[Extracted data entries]

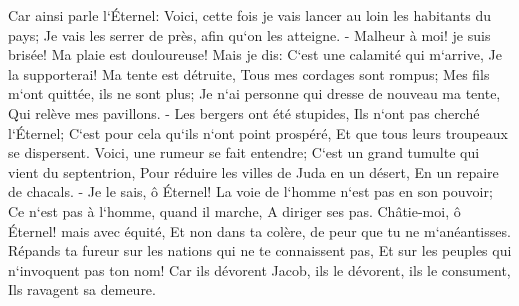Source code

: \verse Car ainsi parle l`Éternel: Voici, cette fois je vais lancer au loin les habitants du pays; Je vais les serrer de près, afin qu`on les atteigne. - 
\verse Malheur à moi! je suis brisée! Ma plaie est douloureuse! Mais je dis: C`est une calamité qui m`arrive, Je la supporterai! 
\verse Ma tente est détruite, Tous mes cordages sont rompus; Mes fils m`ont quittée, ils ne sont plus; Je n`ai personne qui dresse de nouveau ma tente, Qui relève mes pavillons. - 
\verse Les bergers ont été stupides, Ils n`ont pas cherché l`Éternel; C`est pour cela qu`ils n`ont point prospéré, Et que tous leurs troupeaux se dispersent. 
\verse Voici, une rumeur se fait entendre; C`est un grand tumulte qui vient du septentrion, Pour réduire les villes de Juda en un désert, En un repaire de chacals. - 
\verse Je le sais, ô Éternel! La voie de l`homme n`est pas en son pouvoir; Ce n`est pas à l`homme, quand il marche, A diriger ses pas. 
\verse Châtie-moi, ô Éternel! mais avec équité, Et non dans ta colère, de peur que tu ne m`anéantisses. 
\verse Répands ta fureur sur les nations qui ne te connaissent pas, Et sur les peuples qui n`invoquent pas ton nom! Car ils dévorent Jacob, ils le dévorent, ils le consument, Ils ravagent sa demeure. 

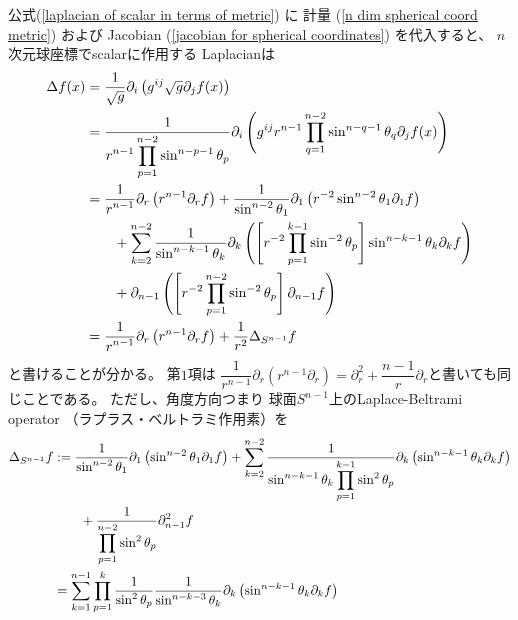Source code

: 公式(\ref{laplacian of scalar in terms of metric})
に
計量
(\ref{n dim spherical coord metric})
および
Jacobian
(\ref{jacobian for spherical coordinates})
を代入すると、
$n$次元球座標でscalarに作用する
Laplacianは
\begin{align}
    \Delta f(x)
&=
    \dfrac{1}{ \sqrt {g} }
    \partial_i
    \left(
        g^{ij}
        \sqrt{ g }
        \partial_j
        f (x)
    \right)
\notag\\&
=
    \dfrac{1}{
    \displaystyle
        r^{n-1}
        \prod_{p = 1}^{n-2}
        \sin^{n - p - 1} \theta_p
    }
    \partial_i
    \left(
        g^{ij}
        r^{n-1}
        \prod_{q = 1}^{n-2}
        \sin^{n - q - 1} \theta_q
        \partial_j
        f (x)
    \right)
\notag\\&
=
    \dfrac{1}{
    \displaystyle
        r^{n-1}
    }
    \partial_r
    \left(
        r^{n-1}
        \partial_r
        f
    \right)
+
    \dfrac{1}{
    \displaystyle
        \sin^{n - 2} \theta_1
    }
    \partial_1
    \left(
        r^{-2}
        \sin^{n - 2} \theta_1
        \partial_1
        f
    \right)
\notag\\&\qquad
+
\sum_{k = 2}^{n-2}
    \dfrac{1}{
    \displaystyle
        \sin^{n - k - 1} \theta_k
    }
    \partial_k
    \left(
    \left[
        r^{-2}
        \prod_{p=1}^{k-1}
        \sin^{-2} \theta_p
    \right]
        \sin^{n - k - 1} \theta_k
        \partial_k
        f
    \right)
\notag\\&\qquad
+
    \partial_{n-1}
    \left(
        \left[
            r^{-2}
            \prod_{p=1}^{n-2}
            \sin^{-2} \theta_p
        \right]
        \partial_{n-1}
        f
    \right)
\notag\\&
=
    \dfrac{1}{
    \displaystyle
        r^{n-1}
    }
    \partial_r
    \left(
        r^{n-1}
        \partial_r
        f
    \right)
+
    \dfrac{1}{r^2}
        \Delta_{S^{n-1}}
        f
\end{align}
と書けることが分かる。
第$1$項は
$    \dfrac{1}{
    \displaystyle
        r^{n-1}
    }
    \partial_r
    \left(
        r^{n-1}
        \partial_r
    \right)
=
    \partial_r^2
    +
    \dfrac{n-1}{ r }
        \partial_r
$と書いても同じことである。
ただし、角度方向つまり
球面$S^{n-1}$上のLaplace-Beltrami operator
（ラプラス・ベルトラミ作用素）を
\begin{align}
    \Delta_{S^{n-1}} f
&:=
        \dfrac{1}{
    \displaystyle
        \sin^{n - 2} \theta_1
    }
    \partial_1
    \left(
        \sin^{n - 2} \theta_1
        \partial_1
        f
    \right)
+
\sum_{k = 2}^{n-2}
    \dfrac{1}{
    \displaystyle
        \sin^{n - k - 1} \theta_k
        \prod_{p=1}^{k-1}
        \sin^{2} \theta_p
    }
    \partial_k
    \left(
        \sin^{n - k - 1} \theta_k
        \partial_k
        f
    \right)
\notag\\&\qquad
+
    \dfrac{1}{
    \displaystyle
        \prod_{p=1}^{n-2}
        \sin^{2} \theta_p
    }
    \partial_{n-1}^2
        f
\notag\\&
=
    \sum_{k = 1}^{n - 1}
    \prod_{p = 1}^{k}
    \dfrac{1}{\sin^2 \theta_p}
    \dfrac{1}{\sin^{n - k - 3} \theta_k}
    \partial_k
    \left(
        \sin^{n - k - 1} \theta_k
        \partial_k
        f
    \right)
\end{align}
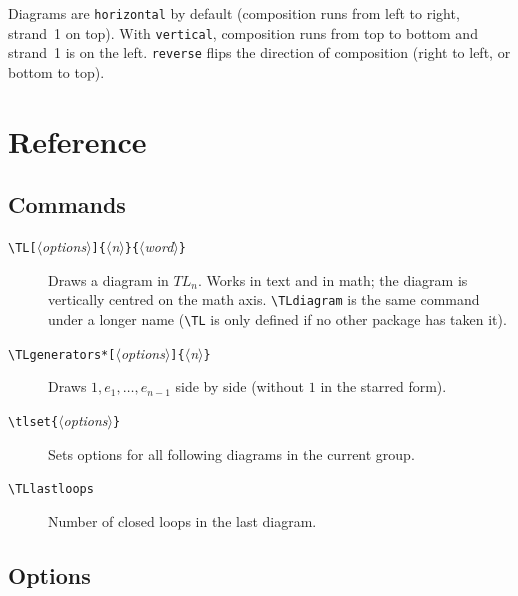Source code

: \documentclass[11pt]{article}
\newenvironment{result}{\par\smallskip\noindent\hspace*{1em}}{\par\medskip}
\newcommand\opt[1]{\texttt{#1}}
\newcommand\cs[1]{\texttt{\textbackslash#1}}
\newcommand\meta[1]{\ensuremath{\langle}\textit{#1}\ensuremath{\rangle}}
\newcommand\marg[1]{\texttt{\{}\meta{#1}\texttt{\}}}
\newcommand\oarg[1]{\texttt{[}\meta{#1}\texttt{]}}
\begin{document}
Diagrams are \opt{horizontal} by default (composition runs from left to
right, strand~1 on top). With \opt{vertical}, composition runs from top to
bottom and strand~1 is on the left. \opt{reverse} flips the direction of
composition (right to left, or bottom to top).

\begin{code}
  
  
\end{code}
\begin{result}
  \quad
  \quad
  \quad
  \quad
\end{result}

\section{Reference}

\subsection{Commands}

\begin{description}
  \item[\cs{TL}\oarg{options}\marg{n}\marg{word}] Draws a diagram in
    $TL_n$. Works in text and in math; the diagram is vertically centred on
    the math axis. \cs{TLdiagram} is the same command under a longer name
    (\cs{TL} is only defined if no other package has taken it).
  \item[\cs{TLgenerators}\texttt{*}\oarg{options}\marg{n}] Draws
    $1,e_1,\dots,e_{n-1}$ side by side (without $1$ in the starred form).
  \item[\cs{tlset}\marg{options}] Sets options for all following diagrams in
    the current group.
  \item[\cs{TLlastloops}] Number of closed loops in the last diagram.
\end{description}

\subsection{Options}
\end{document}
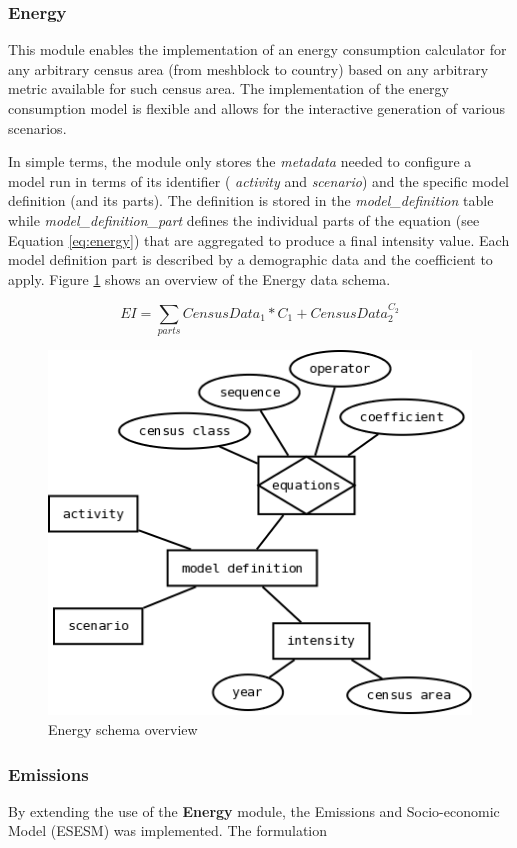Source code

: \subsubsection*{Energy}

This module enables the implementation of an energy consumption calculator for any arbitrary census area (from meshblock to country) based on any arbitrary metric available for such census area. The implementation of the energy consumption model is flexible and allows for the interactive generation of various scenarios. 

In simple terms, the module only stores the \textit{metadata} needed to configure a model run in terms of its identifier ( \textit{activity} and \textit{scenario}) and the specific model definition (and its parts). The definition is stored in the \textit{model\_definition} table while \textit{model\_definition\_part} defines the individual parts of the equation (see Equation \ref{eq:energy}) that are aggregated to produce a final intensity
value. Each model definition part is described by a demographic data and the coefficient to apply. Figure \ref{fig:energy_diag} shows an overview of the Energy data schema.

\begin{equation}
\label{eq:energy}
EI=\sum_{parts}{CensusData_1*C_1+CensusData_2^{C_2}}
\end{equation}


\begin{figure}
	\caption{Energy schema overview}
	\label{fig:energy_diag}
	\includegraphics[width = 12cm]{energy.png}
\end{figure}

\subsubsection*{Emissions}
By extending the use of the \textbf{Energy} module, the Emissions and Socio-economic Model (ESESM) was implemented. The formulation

[Exercise details] Each line above is to be repeated exactly as written; no picture is carried over.

[Solved problem]
Source code

: \verse Car ainsi parle l`Éternel: Voici, cette fois je vais lancer au loin les habitants du pays; Je vais les serrer de près, afin qu`on les atteigne. - 
\verse Malheur à moi! je suis brisée! Ma plaie est douloureuse! Mais je dis: C`est une calamité qui m`arrive, Je la supporterai! 
\verse Ma tente est détruite, Tous mes cordages sont rompus; Mes fils m`ont quittée, ils ne sont plus; Je n`ai personne qui dresse de nouveau ma tente, Qui relève mes pavillons. - 
\verse Les bergers ont été stupides, Ils n`ont pas cherché l`Éternel; C`est pour cela qu`ils n`ont point prospéré, Et que tous leurs troupeaux se dispersent. 
\verse Voici, une rumeur se fait entendre; C`est un grand tumulte qui vient du septentrion, Pour réduire les villes de Juda en un désert, En un repaire de chacals. - 
\verse Je le sais, ô Éternel! La voie de l`homme n`est pas en son pouvoir; Ce n`est pas à l`homme, quand il marche, A diriger ses pas. 
\verse Châtie-moi, ô Éternel! mais avec équité, Et non dans ta colère, de peur que tu ne m`anéantisses. 
\verse Répands ta fureur sur les nations qui ne te connaissent pas, Et sur les peuples qui n`invoquent pas ton nom! Car ils dévorent Jacob, ils le dévorent, ils le consument, Ils ravagent sa demeure. 

Source code

: 公式(\ref{laplacian of scalar in terms of metric})
に
計量
(\ref{n dim spherical coord metric})
および
Jacobian
(\ref{jacobian for spherical coordinates})
を代入すると、
$n$次元球座標でscalarに作用する
Laplacianは
\begin{align}
    \Delta f(x)
&=
    \dfrac{1}{ \sqrt {g} }
    \partial_i
    \left(
        g^{ij}
        \sqrt{ g }
        \partial_j
        f (x)
    \right)
\notag\\&
=
    \dfrac{1}{
    \displaystyle
        r^{n-1}
        \prod_{p = 1}^{n-2}
        \sin^{n - p - 1} \theta_p
    }
    \partial_i
    \left(
        g^{ij}
        r^{n-1}
        \prod_{q = 1}^{n-2}
        \sin^{n - q - 1} \theta_q
        \partial_j
        f (x)
    \right)
\notag\\&
=
    \dfrac{1}{
    \displaystyle
        r^{n-1}
    }
    \partial_r
    \left(
        r^{n-1}
        \partial_r
        f
    \right)
+
    \dfrac{1}{
    \displaystyle
        \sin^{n - 2} \theta_1
    }
    \partial_1
    \left(
        r^{-2}
        \sin^{n - 2} \theta_1
        \partial_1
        f
    \right)
\notag\\&\qquad
+
\sum_{k = 2}^{n-2}
    \dfrac{1}{
    \displaystyle
        \sin^{n - k - 1} \theta_k
    }
    \partial_k
    \left(
    \left[
        r^{-2}
        \prod_{p=1}^{k-1}
        \sin^{-2} \theta_p
    \right]
        \sin^{n - k - 1} \theta_k
        \partial_k
        f
    \right)
\notag\\&\qquad
+
    \partial_{n-1}
    \left(
        \left[
            r^{-2}
            \prod_{p=1}^{n-2}
            \sin^{-2} \theta_p
        \right]
        \partial_{n-1}
        f
    \right)
\notag\\&
=
    \dfrac{1}{
    \displaystyle
        r^{n-1}
    }
    \partial_r
    \left(
        r^{n-1}
        \partial_r
        f
    \right)
+
    \dfrac{1}{r^2}
        \Delta_{S^{n-1}}
        f
\end{align}
と書けることが分かる。
第$1$項は
$    \dfrac{1}{
    \displaystyle
        r^{n-1}
    }
    \partial_r
    \left(
        r^{n-1}
        \partial_r
    \right)
=
    \partial_r^2
    +
    \dfrac{n-1}{ r }
        \partial_r
$と書いても同じことである。
ただし、角度方向つまり
球面$S^{n-1}$上のLaplace-Beltrami operator
（ラプラス・ベルトラミ作用素）を
\begin{align}
    \Delta_{S^{n-1}} f
&:=
        \dfrac{1}{
    \displaystyle
        \sin^{n - 2} \theta_1
    }
    \partial_1
    \left(
        \sin^{n - 2} \theta_1
        \partial_1
        f
    \right)
+
\sum_{k = 2}^{n-2}
    \dfrac{1}{
    \displaystyle
        \sin^{n - k - 1} \theta_k
        \prod_{p=1}^{k-1}
        \sin^{2} \theta_p
    }
    \partial_k
    \left(
        \sin^{n - k - 1} \theta_k
        \partial_k
        f
    \right)
\notag\\&\qquad
+
    \dfrac{1}{
    \displaystyle
        \prod_{p=1}^{n-2}
        \sin^{2} \theta_p
    }
    \partial_{n-1}^2
        f
\notag\\&
=
    \sum_{k = 1}^{n - 1}
    \prod_{p = 1}^{k}
    \dfrac{1}{\sin^2 \theta_p}
    \dfrac{1}{\sin^{n - k - 3} \theta_k}
    \partial_k
    \left(
        \sin^{n - k - 1} \theta_k
        \partial_k
        f
    \right)
\end{align}
Source code

: \documentclass[11pt]{article}
\newenvironment{result}{\par\smallskip\noindent\hspace*{1em}}{\par\medskip}
\newcommand\opt[1]{\texttt{#1}}
\newcommand\cs[1]{\texttt{\textbackslash#1}}
\newcommand\meta[1]{\ensuremath{\langle}\textit{#1}\ensuremath{\rangle}}
\newcommand\marg[1]{\texttt{\{}\meta{#1}\texttt{\}}}
\newcommand\oarg[1]{\texttt{[}\meta{#1}\texttt{]}}
\begin{document}
Diagrams are \opt{horizontal} by default (composition runs from left to
right, strand~1 on top). With \opt{vertical}, composition runs from top to
bottom and strand~1 is on the left. \opt{reverse} flips the direction of
composition (right to left, or bottom to top).

\begin{code}
  
  
\end{code}
\begin{result}
  \quad
  \quad
  \quad
  \quad
\end{result}

\section{Reference}

\subsection{Commands}

\begin{description}
  \item[\cs{TL}\oarg{options}\marg{n}\marg{word}] Draws a diagram in
    $TL_n$. Works in text and in math; the diagram is vertically centred on
    the math axis. \cs{TLdiagram} is the same command under a longer name
    (\cs{TL} is only defined if no other package has taken it).
  \item[\cs{TLgenerators}\texttt{*}\oarg{options}\marg{n}] Draws
    $1,e_1,\dots,e_{n-1}$ side by side (without $1$ in the starred form).
  \item[\cs{tlset}\marg{options}] Sets options for all following diagrams in
    the current group.
  \item[\cs{TLlastloops}] Number of closed loops in the last diagram.
\end{description}

\subsection{Options}
\end{document}
Source code

: \subsubsection*{Energy}

This module enables the implementation of an energy consumption calculator for any arbitrary census area (from meshblock to country) based on any arbitrary metric available for such census area. The implementation of the energy consumption model is flexible and allows for the interactive generation of various scenarios. 

In simple terms, the module only stores the \textit{metadata} needed to configure a model run in terms of its identifier ( \textit{activity} and \textit{scenario}) and the specific model definition (and its parts). The definition is stored in the \textit{model\_definition} table while \textit{model\_definition\_part} defines the individual parts of the equation (see Equation \ref{eq:energy}) that are aggregated to produce a final intensity
value. Each model definition part is described by a demographic data and the coefficient to apply. Figure \ref{fig:energy_diag} shows an overview of the Energy data schema.

\begin{equation}
\label{eq:energy}
EI=\sum_{parts}{CensusData_1*C_1+CensusData_2^{C_2}}
\end{equation}


\begin{figure}
	\caption{Energy schema overview}
	\label{fig:energy_diag}
	\includegraphics[width = 12cm]{energy.png}
\end{figure}

\subsubsection*{Emissions}
By extending the use of the \textbf{Energy} module, the Emissions and Socio-economic Model (ESESM) was implemented. The formulation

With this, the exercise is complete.